Over the course of a dozen visits between 2006 and 2009, Welling digitally photographed the house and its grounds. “Initially, I just used green and blue filters,” he says. “And then I started bringing a filter called a diffraction grating, and then I brought pieces of glass.” The glass adds extra reflections to the already complex compositions. “What was exciting about bringing another piece of glass was that I could reflect something that was behind me and off to the side,” he says.

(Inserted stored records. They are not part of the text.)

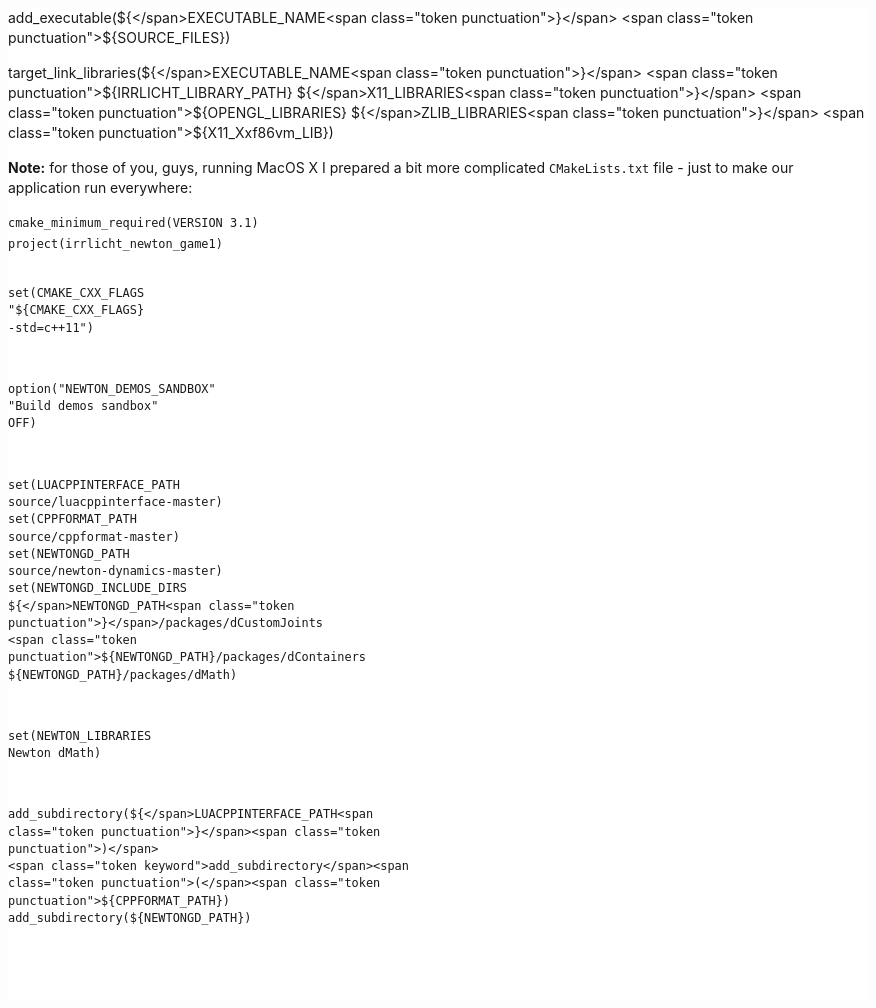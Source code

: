 <span class="token keyword">add_executable</span><span class="token punctuation">(</span><span class="token punctuation">${</span>EXECUTABLE_NAME<span class="token punctuation">}</span> <span class="token punctuation">${</span>SOURCE_FILES<span class="token punctuation">}</span><span class="token punctuation">)</span>

<span class="token keyword">target_link_libraries</span><span class="token punctuation">(</span><span class="token punctuation">${</span>EXECUTABLE_NAME<span class="token punctuation">}</span>
        <span class="token punctuation">${</span>IRRLICHT_LIBRARY_PATH<span class="token punctuation">}</span>
        <span class="token punctuation">${</span>X11_LIBRARIES<span class="token punctuation">}</span>
        <span class="token punctuation">${</span>OPENGL_LIBRARIES<span class="token punctuation">}</span>
        <span class="token punctuation">${</span>ZLIB_LIBRARIES<span class="token punctuation">}</span>
        <span class="token punctuation">${</span>X11_Xxf86vm_LIB<span class="token punctuation">}</span><span class="token punctuation">)</span>
</code></pre>
<p><strong>Note:</strong> for those of you, guys, running MacOS X I prepared a bit more complicated
<code>CMakeLists.txt</code> file - just to make our application run everywhere:</p>
<pre><code class="language-cmake"><span class="token keyword">cmake_minimum_required</span><span class="token punctuation">(</span><span class="token property">VERSION</span> <span class="token number">3.1</span><span class="token punctuation">)</span>
<span class="token keyword">project</span><span class="token punctuation">(</span>irrlicht_newton_game1<span class="token punctuation">)</span>

<span class="token keyword">set</span><span class="token punctuation">(</span><span class="token variable">CMAKE_CXX_FLAGS</span> <span class="token string">"<span class="token interpolation"><span class="token punctuation">${</span><span class="token variable">CMAKE_CXX_FLAGS</span><span class="token punctuation">}</span></span> -std=c++11"</span><span class="token punctuation">)</span>

<span class="token keyword">option</span><span class="token punctuation">(</span><span class="token string">"NEWTON_DEMOS_SANDBOX"</span> <span class="token string">"Build demos sandbox"</span> <span class="token boolean">OFF</span><span class="token punctuation">)</span>

<span class="token keyword">set</span><span class="token punctuation">(</span>LUACPPINTERFACE_PATH source/luacppinterface-master<span class="token punctuation">)</span>
<span class="token keyword">set</span><span class="token punctuation">(</span>CPPFORMAT_PATH source/cppformat-master<span class="token punctuation">)</span>
<span class="token keyword">set</span><span class="token punctuation">(</span>NEWTONGD_PATH source/newton-dynamics-master<span class="token punctuation">)</span>
<span class="token keyword">set</span><span class="token punctuation">(</span>NEWTONGD_INCLUDE_DIRS
        <span class="token punctuation">${</span>NEWTONGD_PATH<span class="token punctuation">}</span>/packages/dCustomJoints
        <span class="token punctuation">${</span>NEWTONGD_PATH<span class="token punctuation">}</span>/packages/dContainers
        <span class="token punctuation">${</span>NEWTONGD_PATH<span class="token punctuation">}</span>/packages/dMath<span class="token punctuation">)</span>

<span class="token keyword">set</span><span class="token punctuation">(</span>NEWTON_LIBRARIES Newton dMath<span class="token punctuation">)</span>

<span class="token keyword">add_subdirectory</span><span class="token punctuation">(</span><span class="token punctuation">${</span>LUACPPINTERFACE_PATH<span class="token punctuation">}</span><span class="token punctuation">)</span>
<span class="token keyword">add_subdirectory</span><span class="token punctuation">(</span><span class="token punctuation">${</span>CPPFORMAT_PATH<span class="token punctuation">}</span><span class="token punctuation">)</span>
<span class="token keyword">add_subdirectory</span><span class="token punctuation">(</span><span class="token punctuation">${</span>NEWTONGD_PATH<span class="token punctuation">}</span><span class="token punctuation">)</span>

Viewing these photos can be disorienting. Are we inside or outside the house? What is reflection, and what is real? Is the landscape behind us or on the other side of the glass? That’s exactly what Johnson’s design is like as an architectural experience. Welling likes to recall an anecdote about Frank Lloyd Wright, who, while visiting Johnson in his house, said: “Here I am, Philip, am I indoors or am I out? Do I take my hat off or keep it on?” By adding reflections and color, Welling further blurs those boundaries.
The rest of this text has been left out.